Most people get put into the Work Related Activity Group (otherwise known as WRAG) - probably at least 80 or 85%. It means you are deemed to be able to engage in 'work related activity' i.e. talking to an employment adviser about your future return to the workplace, and what support you might need to arrive at that stage. The first appointment is with an Employment Adviser in the Jobcentre, the rest of them will be with someone in a private sector company contracted to the DWP to run the Work Programme.
The good bit: they can offer wellness classes such as walking groups, CBT, help with CV preparation, training to change occupation - all sorts of things. It does not involve being told to apply for jobs. They cannot ask you to do anything that would make your condition worse. There is really nothing to be afraid of. If they push you in a direction you are not happy with, complain to their manager and complain to the Jobcentre.
The bad bit: they can defer appointments if you are not well, but if you don't turn up without telling them, they will sanction your benefit. They can't take away your basic amount, but they can remove the top-up you received since you got put into WRAG.
Another major implication of being put into WRAG is that if you receive ESA as a contribution-based benefit (i.e. you have paid all your NI contributions because you have worked recently) you can only get ESA for 365 days. The only way it can continue after that is if you are also eligible for the means-tested version. If you have a partner who works, you are unlikely to qualify (unless they have an extremely low income).

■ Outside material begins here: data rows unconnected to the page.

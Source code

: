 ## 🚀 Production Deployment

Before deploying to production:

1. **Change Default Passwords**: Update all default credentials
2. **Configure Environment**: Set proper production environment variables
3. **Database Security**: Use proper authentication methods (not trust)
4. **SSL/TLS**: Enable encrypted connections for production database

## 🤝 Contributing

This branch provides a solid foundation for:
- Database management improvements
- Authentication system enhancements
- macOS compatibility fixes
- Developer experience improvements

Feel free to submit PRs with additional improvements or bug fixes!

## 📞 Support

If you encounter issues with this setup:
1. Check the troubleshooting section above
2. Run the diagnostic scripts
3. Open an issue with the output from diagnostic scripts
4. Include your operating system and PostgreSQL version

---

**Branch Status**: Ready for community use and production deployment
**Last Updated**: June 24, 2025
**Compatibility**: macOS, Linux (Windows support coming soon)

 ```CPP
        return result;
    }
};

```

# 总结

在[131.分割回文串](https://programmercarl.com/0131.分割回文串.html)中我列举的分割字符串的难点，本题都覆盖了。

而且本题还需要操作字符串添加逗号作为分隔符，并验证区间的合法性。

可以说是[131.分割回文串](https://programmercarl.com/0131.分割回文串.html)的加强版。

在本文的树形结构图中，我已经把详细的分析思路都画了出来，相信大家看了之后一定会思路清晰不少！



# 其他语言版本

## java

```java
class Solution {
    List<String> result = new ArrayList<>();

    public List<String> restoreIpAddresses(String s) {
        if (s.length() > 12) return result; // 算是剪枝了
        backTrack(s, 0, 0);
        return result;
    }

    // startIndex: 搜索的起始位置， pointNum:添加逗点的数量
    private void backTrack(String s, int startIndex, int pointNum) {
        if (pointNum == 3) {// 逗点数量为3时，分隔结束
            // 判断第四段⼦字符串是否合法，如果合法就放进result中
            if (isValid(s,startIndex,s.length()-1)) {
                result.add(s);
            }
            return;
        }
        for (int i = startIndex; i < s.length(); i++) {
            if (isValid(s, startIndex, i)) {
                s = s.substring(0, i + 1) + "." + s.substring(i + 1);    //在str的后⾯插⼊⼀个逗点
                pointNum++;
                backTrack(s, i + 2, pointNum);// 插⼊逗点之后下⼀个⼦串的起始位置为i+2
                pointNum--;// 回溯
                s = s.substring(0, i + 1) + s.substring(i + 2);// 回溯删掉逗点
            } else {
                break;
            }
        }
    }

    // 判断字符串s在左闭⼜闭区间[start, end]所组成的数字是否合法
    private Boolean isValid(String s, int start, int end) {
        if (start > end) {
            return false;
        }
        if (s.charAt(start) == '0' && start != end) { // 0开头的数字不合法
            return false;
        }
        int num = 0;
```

The other group of people on ESA will have been placed in the Support Group (a misnomer in my view, as they don't get any 'support') because they are deemed too ill/disabled to participate in any work related activity. They get slightly more money, and the payments can continue for as long as they qualify. They don't get asked to any interviews usually, apart from people occasionally checking that they still qualify or asking if they want to volunteer for things. Just say no.
If there is even a vague possibility that you have been put into the wrong group, I would suggest you appeal the decision. Get help from an advice agency to do this. You can only win such an appeal if you can score the relevant points or the 'exceptional circumstances' rules apply. Check this document for the points relevant to the Support Group on pages 24-26: direct.gov.uk/prod_consum_d...
For 'exceptional circumstances' to apply, you need to show that there would be a substantial risk to your physical or mental health if you were found fit for work related activity. You need good medical evidence for any appeal, and it needs to be specific to the grounds of your appeal, not just saying you have Lupus. It is not about your condition(s), but about the functional difficulties you have because of the condition(s).
You generally have a calendar month to lodge an appeal once you have been given a decision, so don't delay telling them that you want to appeal and why, even if you can't provide the necessary medical evidence at that time. But do be aware that it is 99.9% unlikely that they will change the decision unless you can provide new evidence, so do try to get it to them as quickly as you can. As well as medical evidence it is ok to provide letters of support from carers/relatives if they can explain your functional difficulties because they have witnessed them.